Start of Data extracts

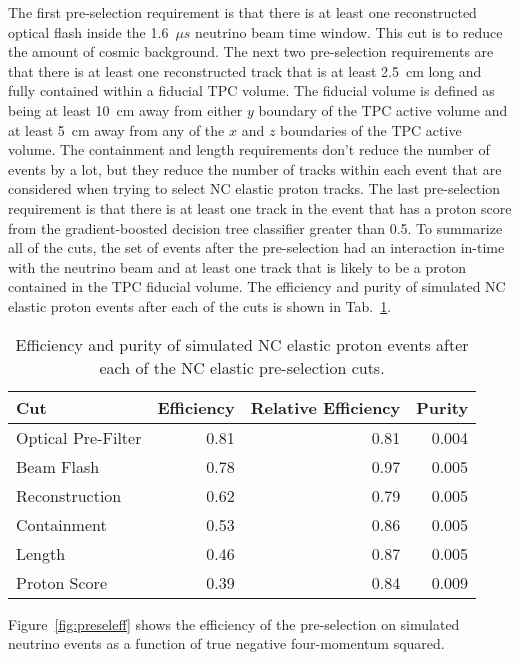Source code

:     The first pre-selection requirement is that there is at least one
    reconstructed optical flash inside the 1.6~$\mu s$ neutrino beam time
    window. This cut is to reduce the amount of cosmic background. The next two
    pre-selection requirements are that there is at least one reconstructed
    track that is at least 2.5~cm long and fully contained within a fiducial
    TPC volume. The fiducial volume is defined as being at least 10~cm away
    from either $y$ boundary of the TPC active volume and at least 5~cm away
    from any of the $x$ and $z$ boundaries of the TPC active volume. The
    containment and length requirements don't reduce the number of events by a
    lot, but they reduce the number of tracks within each event that are
    considered when trying to select NC elastic proton tracks. The last
    pre-selection requirement is that there is at least one track in the event
    that has a proton score from the gradient-boosted decision tree classifier
    greater than 0.5. To summarize all of the cuts, the set of events after the
    pre-selection had an interaction in-time with the neutrino beam and at
    least one track that is likely to be a proton contained in the TPC fiducial
    volume.  The efficiency and purity of simulated NC elastic proton events
    after each of the cuts is shown in Tab.~\ref{tab:preseleff}.
    \begin{table}
      \caption{Efficiency and purity of simulated NC elastic proton events
        after each of the NC elastic pre-selection cuts.
      \label{tab:preseleff}}
      \begin{tabularx}{\textwidth}{l r r r}
        \hline
        Cut & Efficiency & Relative Efficiency & Purity \\
        \hline
        Optical Pre-Filter & 0.81 & 0.81 & 0.004 \\
        Beam Flash & 0.78 & 0.97 & 0.005 \\
        Reconstruction & 0.62 & 0.79 & 0.005 \\
        Containment & 0.53 & 0.86 & 0.005 \\
        Length & 0.46 & 0.87 & 0.005 \\
        Proton Score & 0.39 & 0.84 & 0.009 \\
        \hline
      \end{tabularx}
    \end{table}
    Figure~\ref{fig:preseleff} shows the efficiency of the pre-selection on
    simulated neutrino events as a function of true negative four-momentum
    squared.
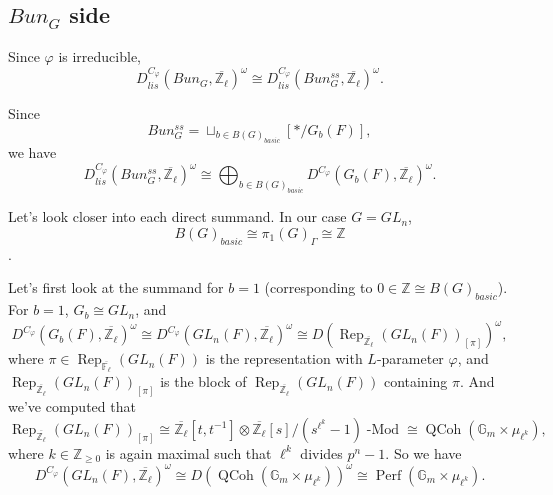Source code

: \documentclass{article}
\newcommand{\Rep}{\operatorname{Rep}}
\newcommand{\Modl}{\operatorname{-Mod}}
\newcommand{\Perf}{\operatorname{Perf}}
\newcommand{\QCoh}{\operatorname{QCoh}}
\begin{document}
\subsection{$Bun_G$ side}

Since $\varphi$ is irreducible, 
$$D^{C_{\varphi}}_{lis}(Bun_G, \overline{\mathbb{Z}_{\ell}})^{\omega} \cong D^{C_{\varphi}}_{lis}(Bun_G^{ss}, \overline{\mathbb{Z}_{\ell}})^{\omega}.$$

Since
$$Bun_G^{ss}=\sqcup_{b \in B(G)_{basic}}[*/G_b(F)],$$
we have 
$$D^{C_{\varphi}}_{lis}(Bun_G^{ss}, \overline{\mathbb{Z}_{\ell}})^{\omega} \cong \bigoplus_{b \in B(G)_{basic}}D^{C_{\varphi}}(G_b(F), \overline{\mathbb{Z}_{\ell}})^{\omega}.$$

Let's look closer into each direct summand. In our case $G=GL_n$, 
$$B(G)_{basic} \cong \pi_1(G)_{\Gamma} \cong \mathbb{Z}$$. 

Let's first look at the summand for $b=1$ (corresponding to $0 \in \mathbb{Z} \cong B(G)_{basic}$). For $b=1$, $G_b \cong GL_n$, and 
$$D^{C_{\varphi}}(G_b(F), \overline{\mathbb{Z}_{\ell}})^{\omega} \cong D^{C_{\varphi}}(GL_n(F), \overline{\mathbb{Z}_{\ell}})^{\omega} \cong D(\Rep_{\overline{\mathbb{Z}_{\ell}}}(GL_n(F))_{[\pi]})^{\omega},$$
where $\pi \in \Rep_{\overline{\mathbb{F}_{\ell}}}(GL_n(F))$ is the representation with $L$-parameter $\varphi$, and $\Rep_{\overline{\mathbb{Z}_{\ell}}}(GL_n(F))_{[\pi]}$ is the block of $\Rep_{\overline{\mathbb{Z}_{\ell}}}(GL_n(F))$ containing $\pi$.
And we've computed that
$$\Rep_{\overline{\mathbb{Z}_{\ell}}}(GL_n(F))_{[\pi]} \cong \overline{\mathbb{Z}_{\ell}}[t, t^{-1}] \otimes \overline{\mathbb{Z}_{\ell}}[s]/(s^{\ell^k}-1)\Modl \cong \QCoh(\mathbb{G}_m \times \mu_{\ell^k}),$$
where $k \in \mathbb{Z}_{\geq 0}$ is again maximal such that $\ell^k$ divides $p^n-1$. So we have
$$D^{C_{\varphi}}(GL_n(F), \overline{\mathbb{Z}_{\ell}})^{\omega} \cong D(\QCoh(\mathbb{G}_m \times \mu_{\ell^k}))^{\omega} \cong \Perf(\mathbb{G}_m \times \mu_{\ell^k}).$$
\end{document}
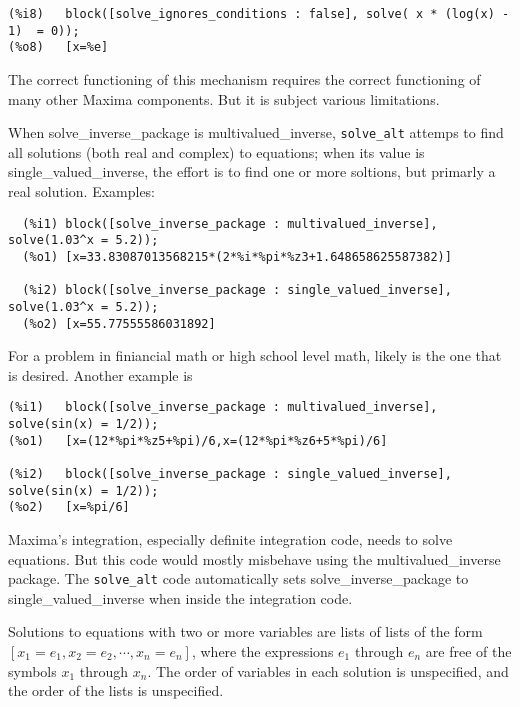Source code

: \documentclass[]{article}%
\newcommand{\altsolve}{\texttt{solve\_alt}}
\begin{document}
\begin{description}
\begin{verbatim}
(%i8)	block([solve_ignores_conditions : false], solve( x * (log(x) - 1)  = 0));
(%o8)	[x=%e]
\end{verbatim}

The correct functioning of this mechanism requires the correct functioning of many other Maxima components. But it is subject various limitations.

\item[solve\_inverse\_package] When solve\_inverse\_package is multivalued\_inverse, \altsolve\/ attemps to find all solutions (both real and complex) to equations; when its value is single\_valued\_inverse, the effort is to find one or more soltions, but primarly a real solution. Examples:
\begin{verbatim}
  (%i1)	block([solve_inverse_package : multivalued_inverse], solve(1.03^x = 5.2));
  (%o1)	[x=33.83087013568215*(2*%i*%pi*%z3+1.648658625587382)]

  (%i2)	block([solve_inverse_package : single_valued_inverse], solve(1.03^x = 5.2));
  (%o2)	[x=55.77555586031892]
\end{verbatim}
For a problem in finiancial math or high school level math, likely is the one that is desired. Another
example is
\begin{verbatim}
(%i1)	block([solve_inverse_package : multivalued_inverse], solve(sin(x) = 1/2));
(%o1)	[x=(12*%pi*%z5+%pi)/6,x=(12*%pi*%z6+5*%pi)/6]

(%i2)	block([solve_inverse_package : single_valued_inverse], solve(sin(x) = 1/2));
(%o2)	[x=%pi/6]
\end{verbatim}

Maxima's integration, especially definite integration code, needs to solve equations. But this code would mostly misbehave using the  multivalued\_inverse package. The \altsolve\/ code automatically sets solve\_inverse\_package to single\_valued\_inverse when inside the integration code.

\end{description}








Solutions to equations with two or more variables are lists of lists of the form \([x_1 = e_1, x_2 = e_2,
\cdots, x_n = e_n] \), where the expressions \(e_1\) through \(e_n\) are free of the symbols \(x_1\)
through \(x_n \). The order of variables in each solution is unspecified, and the order of the lists is
unspecified.
\end{document}
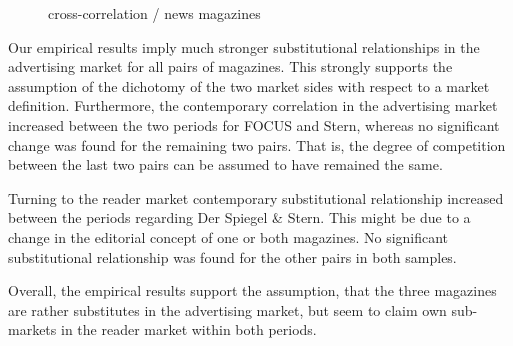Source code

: \documentclass[12pt,a4paper,notitlepage]{article}
\begin{document}
\begin{figure}[H]\centering
\caption{cross-correlation / news magazines}
\label{fig_QQ_fss}
\end{figure}

Our empirical results imply much stronger substitutional relationships in the advertising market for all pairs of magazines. This strongly supports the assumption of the dichotomy of the two market sides with respect to a market definition. Furthermore, the contemporary correlation in the advertising market increased between the two periods for FOCUS and Stern, whereas no significant change was found for the remaining two pairs. That is, the degree of competition between the last two pairs can be assumed to have remained the same. 

Turning to the reader market contemporary substitutional relationship increased between the periods regarding Der Spiegel \& Stern. This might be due to a change in the editorial concept of one or both magazines. No significant substitutional relationship was found for the other pairs in both samples.  

Overall, the empirical results support the assumption, that the three magazines are rather substitutes in the advertising market, but seem to claim own sub-markets in the reader market within both periods. 
\end{document}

End of Data extracts

Drop the pictures and reproduce the rest of the entries above exactly.

## Task answer
Source code

:     The first pre-selection requirement is that there is at least one
    reconstructed optical flash inside the 1.6~$\mu s$ neutrino beam time
    window. This cut is to reduce the amount of cosmic background. The next two
    pre-selection requirements are that there is at least one reconstructed
    track that is at least 2.5~cm long and fully contained within a fiducial
    TPC volume. The fiducial volume is defined as being at least 10~cm away
    from either $y$ boundary of the TPC active volume and at least 5~cm away
    from any of the $x$ and $z$ boundaries of the TPC active volume. The
    containment and length requirements don't reduce the number of events by a
    lot, but they reduce the number of tracks within each event that are
    considered when trying to select NC elastic proton tracks. The last
    pre-selection requirement is that there is at least one track in the event
    that has a proton score from the gradient-boosted decision tree classifier
    greater than 0.5. To summarize all of the cuts, the set of events after the
    pre-selection had an interaction in-time with the neutrino beam and at
    least one track that is likely to be a proton contained in the TPC fiducial
    volume.  The efficiency and purity of simulated NC elastic proton events
    after each of the cuts is shown in Tab.~\ref{tab:preseleff}.
    \begin{table}
      \caption{Efficiency and purity of simulated NC elastic proton events
        after each of the NC elastic pre-selection cuts.
      \label{tab:preseleff}}
      \begin{tabularx}{\textwidth}{l r r r}
        \hline
        Cut & Efficiency & Relative Efficiency & Purity \\
        \hline
        Optical Pre-Filter & 0.81 & 0.81 & 0.004 \\
        Beam Flash & 0.78 & 0.97 & 0.005 \\
        Reconstruction & 0.62 & 0.79 & 0.005 \\
        Containment & 0.53 & 0.86 & 0.005 \\
        Length & 0.46 & 0.87 & 0.005 \\
        Proton Score & 0.39 & 0.84 & 0.009 \\
        \hline
      \end{tabularx}
    \end{table}
    Figure~\ref{fig:preseleff} shows the efficiency of the pre-selection on
    simulated neutrino events as a function of true negative four-momentum
    squared.
Source code

: \documentclass{article}
\newcommand{\Rep}{\operatorname{Rep}}
\newcommand{\Modl}{\operatorname{-Mod}}
\newcommand{\Perf}{\operatorname{Perf}}
\newcommand{\QCoh}{\operatorname{QCoh}}
\begin{document}
\subsection{$Bun_G$ side}

Since $\varphi$ is irreducible, 
$$D^{C_{\varphi}}_{lis}(Bun_G, \overline{\mathbb{Z}_{\ell}})^{\omega} \cong D^{C_{\varphi}}_{lis}(Bun_G^{ss}, \overline{\mathbb{Z}_{\ell}})^{\omega}.$$

Since
$$Bun_G^{ss}=\sqcup_{b \in B(G)_{basic}}[*/G_b(F)],$$
we have 
$$D^{C_{\varphi}}_{lis}(Bun_G^{ss}, \overline{\mathbb{Z}_{\ell}})^{\omega} \cong \bigoplus_{b \in B(G)_{basic}}D^{C_{\varphi}}(G_b(F), \overline{\mathbb{Z}_{\ell}})^{\omega}.$$

Let's look closer into each direct summand. In our case $G=GL_n$, 
$$B(G)_{basic} \cong \pi_1(G)_{\Gamma} \cong \mathbb{Z}$$. 

Let's first look at the summand for $b=1$ (corresponding to $0 \in \mathbb{Z} \cong B(G)_{basic}$). For $b=1$, $G_b \cong GL_n$, and 
$$D^{C_{\varphi}}(G_b(F), \overline{\mathbb{Z}_{\ell}})^{\omega} \cong D^{C_{\varphi}}(GL_n(F), \overline{\mathbb{Z}_{\ell}})^{\omega} \cong D(\Rep_{\overline{\mathbb{Z}_{\ell}}}(GL_n(F))_{[\pi]})^{\omega},$$
where $\pi \in \Rep_{\overline{\mathbb{F}_{\ell}}}(GL_n(F))$ is the representation with $L$-parameter $\varphi$, and $\Rep_{\overline{\mathbb{Z}_{\ell}}}(GL_n(F))_{[\pi]}$ is the block of $\Rep_{\overline{\mathbb{Z}_{\ell}}}(GL_n(F))$ containing $\pi$.
And we've computed that
$$\Rep_{\overline{\mathbb{Z}_{\ell}}}(GL_n(F))_{[\pi]} \cong \overline{\mathbb{Z}_{\ell}}[t, t^{-1}] \otimes \overline{\mathbb{Z}_{\ell}}[s]/(s^{\ell^k}-1)\Modl \cong \QCoh(\mathbb{G}_m \times \mu_{\ell^k}),$$
where $k \in \mathbb{Z}_{\geq 0}$ is again maximal such that $\ell^k$ divides $p^n-1$. So we have
$$D^{C_{\varphi}}(GL_n(F), \overline{\mathbb{Z}_{\ell}})^{\omega} \cong D(\QCoh(\mathbb{G}_m \times \mu_{\ell^k}))^{\omega} \cong \Perf(\mathbb{G}_m \times \mu_{\ell^k}).$$
\end{document}
Source code

: \documentclass[]{article}%
\newcommand{\altsolve}{\texttt{solve\_alt}}
\begin{document}
\begin{description}
\begin{verbatim}
(%i8)	block([solve_ignores_conditions : false], solve( x * (log(x) - 1)  = 0));
(%o8)	[x=%e]
\end{verbatim}

The correct functioning of this mechanism requires the correct functioning of many other Maxima components. But it is subject various limitations.

\item[solve\_inverse\_package] When solve\_inverse\_package is multivalued\_inverse, \altsolve\/ attemps to find all solutions (both real and complex) to equations; when its value is single\_valued\_inverse, the effort is to find one or more soltions, but primarly a real solution. Examples:
\begin{verbatim}
  (%i1)	block([solve_inverse_package : multivalued_inverse], solve(1.03^x = 5.2));
  (%o1)	[x=33.83087013568215*(2*%i*%pi*%z3+1.648658625587382)]

  (%i2)	block([solve_inverse_package : single_valued_inverse], solve(1.03^x = 5.2));
  (%o2)	[x=55.77555586031892]
\end{verbatim}
For a problem in finiancial math or high school level math, likely is the one that is desired. Another
example is
\begin{verbatim}
(%i1)	block([solve_inverse_package : multivalued_inverse], solve(sin(x) = 1/2));
(%o1)	[x=(12*%pi*%z5+%pi)/6,x=(12*%pi*%z6+5*%pi)/6]

(%i2)	block([solve_inverse_package : single_valued_inverse], solve(sin(x) = 1/2));
(%o2)	[x=%pi/6]
\end{verbatim}

Maxima's integration, especially definite integration code, needs to solve equations. But this code would mostly misbehave using the  multivalued\_inverse package. The \altsolve\/ code automatically sets solve\_inverse\_package to single\_valued\_inverse when inside the integration code.

\end{description}








Solutions to equations with two or more variables are lists of lists of the form \([x_1 = e_1, x_2 = e_2,
\cdots, x_n = e_n] \), where the expressions \(e_1\) through \(e_n\) are free of the symbols \(x_1\)
through \(x_n \). The order of variables in each solution is unspecified, and the order of the lists is
unspecified.
\end{document}
Source code

: \documentclass[12pt,a4paper,notitlepage]{article}
\begin{document}
\begin{figure}[H]\centering
\caption{cross-correlation / news magazines}
\label{fig_QQ_fss}
\end{figure}

Our empirical results imply much stronger substitutional relationships in the advertising market for all pairs of magazines. This strongly supports the assumption of the dichotomy of the two market sides with respect to a market definition. Furthermore, the contemporary correlation in the advertising market increased between the two periods for FOCUS and Stern, whereas no significant change was found for the remaining two pairs. That is, the degree of competition between the last two pairs can be assumed to have remained the same. 

Turning to the reader market contemporary substitutional relationship increased between the periods regarding Der Spiegel \& Stern. This might be due to a change in the editorial concept of one or both magazines. No significant substitutional relationship was found for the other pairs in both samples.  

Overall, the empirical results support the assumption, that the three magazines are rather substitutes in the advertising market, but seem to claim own sub-markets in the reader market within both periods. 
\end{document}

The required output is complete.